Franchises or licensing agreements with a shared corporate identity and global revenues exceeding €80 million would also be affected, provided at least €22.5 million comes from royalties.
Affected companies must integrate due diligence into their policies, invest in addressing human rights and environmental impacts caused by their operations, secure contractual guarantees from partners, enhance their business plans, or support small and medium-sized enterprise (SME) partners to comply with the new requirements.
They must also adopt a transition plan aligning their business model with the Paris Climate Agreement’s target of limiting global warming to 1.5°C—a goal spearheaded by France itself.
Companies failing to comply face risks of “naming and shaming,” damaging their reputations, and fines of up to 5% of their global net revenue.
Brazilian companies would need to demonstrate stricter risk management and sustainability practices when doing business in Europe to avoid litigation and heavy penalties.
Impact on Brazilian Industries
According to the National Confederation of Industry (CNI), the Brazilian sectors most affected by the directive could include:
- Manufacturing and wholesale trade of textiles, leather, and related products, including footwear.

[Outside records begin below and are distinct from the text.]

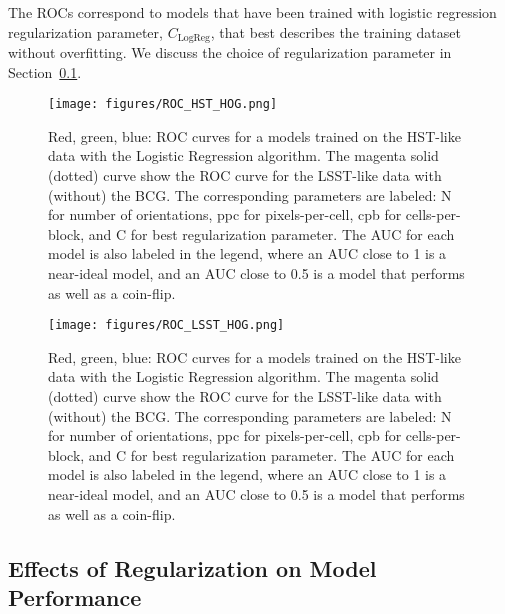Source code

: \documentclass{emulateapj}
\begin{document}
The ROCs correspond to models that have been trained with logistic
regression regularization parameter, $C_\text{LogReg}$, that best
describes the training dataset without overfitting.  We discuss the
choice of regularization parameter in
Section~\ref{sec:regularizedfit}.

\begin{figure}[t]\label{fig:ROCHST}
\begin{center}
\texttt{[image: figures/ROC\_HST\_HOG.png]}
\caption{Red, green, blue: ROC curves for a models trained on the
  HST-like data with the Logistic Regression algorithm.  The magenta
  solid (dotted) curve show the ROC curve for the LSST-like data with
  (without) the BCG.  The corresponding parameters are labeled: N for
  number of orientations, ppc for pixels-per-cell, cpb for
  cells-per-block, and C for best regularization parameter.  The AUC
  for each model is also labeled in the legend, where an AUC close to
  1 is a near-ideal model, and an AUC close to 0.5 is a model that
  performs as well as a coin-flip.}
\end{center}
\end{figure}
\begin{figure}[t]\label{fig:ROCLSST}
\begin{center}
\texttt{[image: figures/ROC\_LSST\_HOG.png]}
\caption{Red, green, blue: ROC curves for a models trained on the
  HST-like data with the Logistic Regression algorithm.  The magenta
  solid (dotted) curve show the ROC curve for the LSST-like data with
  (without) the BCG.  The corresponding parameters are labeled: N for
  number of orientations, ppc for pixels-per-cell, cpb for
  cells-per-block, and C for best regularization parameter.  The AUC
  for each model is also labeled in the legend, where an AUC close to
  1 is a near-ideal model, and an AUC close to 0.5 is a model that
  performs as well as a coin-flip.}
\end{center}
\end{figure}

\subsection{Effects of Regularization on Model Performance}\label{sec:regularizedfit}
\end{document}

- Agriculture, forestry, fishing, food production, and wholesale trade of agricultural raw materials, live animals, timber, food, and beverages.
- Regardless of extraction location, mining activities include crude oil, natural gas, coal, metals, and non-metallic minerals.

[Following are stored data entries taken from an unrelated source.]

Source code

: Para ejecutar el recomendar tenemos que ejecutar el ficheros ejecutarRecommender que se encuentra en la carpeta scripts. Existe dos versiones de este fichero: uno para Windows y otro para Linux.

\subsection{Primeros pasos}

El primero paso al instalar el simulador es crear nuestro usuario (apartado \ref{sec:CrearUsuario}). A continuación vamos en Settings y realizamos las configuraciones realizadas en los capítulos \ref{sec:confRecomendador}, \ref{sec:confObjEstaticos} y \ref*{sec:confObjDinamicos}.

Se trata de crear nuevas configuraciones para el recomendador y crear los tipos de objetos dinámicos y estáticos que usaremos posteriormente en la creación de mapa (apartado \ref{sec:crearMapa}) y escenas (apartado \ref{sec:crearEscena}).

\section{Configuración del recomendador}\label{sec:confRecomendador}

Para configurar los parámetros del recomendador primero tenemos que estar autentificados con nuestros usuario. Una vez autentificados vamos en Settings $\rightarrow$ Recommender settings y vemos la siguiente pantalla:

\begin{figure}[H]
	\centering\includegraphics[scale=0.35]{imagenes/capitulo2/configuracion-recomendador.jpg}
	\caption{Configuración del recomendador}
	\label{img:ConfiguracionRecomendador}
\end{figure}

France’s Request and Potential Implications
For Rodrigo Pupo, a trade and environmental law expert at MPA TradeLaw in São Paulo, granting France’s request could also help Brazil by delaying the burden of complying with the new rules. “Without a doubt, this directive could lead European companies to stop buying from Brazil simply because it’s Brazil,” he noted.
While the suspension requested by Paris might help, the final outcome will depend on the formal proposal and the EU’s decision, said a source familiar with European practices. “This isn’t a time for generosity,” they added. “It’s every man for himself and zero coherence.”

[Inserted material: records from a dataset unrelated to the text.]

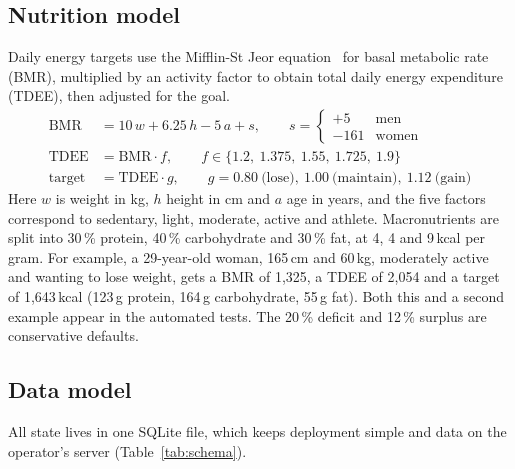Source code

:\documentclass[11pt,a4paper]{article}
\begin{document}
\subsection{Nutrition model}\label{sec:nutrition}

Daily energy targets use the Mifflin-St Jeor equation~\cite{mifflin1990} for basal metabolic rate
(BMR), multiplied by an activity factor to obtain total daily energy expenditure (TDEE), then adjusted
for the goal.
\begin{align}
\mathrm{BMR} &= 10\,w + 6.25\,h - 5\,a + s, \qquad s = \begin{cases}+5 & \text{men}\\ -161 & \text{women}\end{cases}\\
\mathrm{TDEE} &= \mathrm{BMR}\cdot f, \qquad f \in \{1.2,\ 1.375,\ 1.55,\ 1.725,\ 1.9\}\\
\mathrm{target} &= \mathrm{TDEE}\cdot g, \qquad g = 0.80\ \text{(lose)},\ 1.00\ \text{(maintain)},\ 1.12\ \text{(gain)}
\end{align}
Here $w$ is weight in kg, $h$ height in cm and $a$ age in years, and the five factors correspond to
sedentary, light, moderate, active and athlete. Macronutrients are split into 30\,\% protein, 40\,\%
carbohydrate and 30\,\% fat, at 4, 4 and 9\,kcal per gram. For example, a 29-year-old woman, 165\,cm and
60\,kg, moderately active and wanting to lose weight, gets a BMR of 1{,}325, a TDEE of 2{,}054 and a
target of 1{,}643\,kcal (123\,g protein, 164\,g carbohydrate, 55\,g fat). Both this and a second example
appear in the automated tests. The 20\,\% deficit and 12\,\% surplus are conservative defaults.

\subsection{Data model}

All state lives in one SQLite file, which keeps deployment simple and data on the operator's server
(Table~\ref{tab:schema}).
\end{document}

Economic Pressures on the Directive
On Friday (24), the French government joined the European business sector’s frontal attack on the directive, which would initially impact 55,000 European companies and foreign ones. This push coincided with European Commission President Ursula von der Leyen’s announcement at the World Economic Forum in Davos that she would launch an unprecedented initiative to simplify European business operations, aligning with France’s demands and local economic concerns.
“Europe must accelerate if it wants to sustain growth over the next 25 years,” she said. “That’s why I’ve asked Mario Draghi to prepare a report on European competitiveness. Based on that, the European Commission will present our roadmap to guide efforts over the next five years next week.”
The strategy’s priorities include increasing productivity, closing the innovation gap, developing a joint decarbonization and competitiveness plan, addressing labor and skills shortages, and reducing bureaucracy. According to von der Leyen, the goal is to enable faster, cleaner, and fairer growth, ensuring all Europeans benefit from technological advances.
Broader Context
Last week, Business Europe, representing European companies, presented the European Commission with demands regarding 68 different regulations across 11 sectors, including energy, climate, and agribusiness.
At the end of last year, the EU had already delayed its key anti-deforestation policy by one year, pushing implementation to early 2026. This policy will ban access to the EU market for six commodities—beef, soy, coffee, palm oil, timber, and cocoa, along with their derivatives—produced in deforested areas after 2020.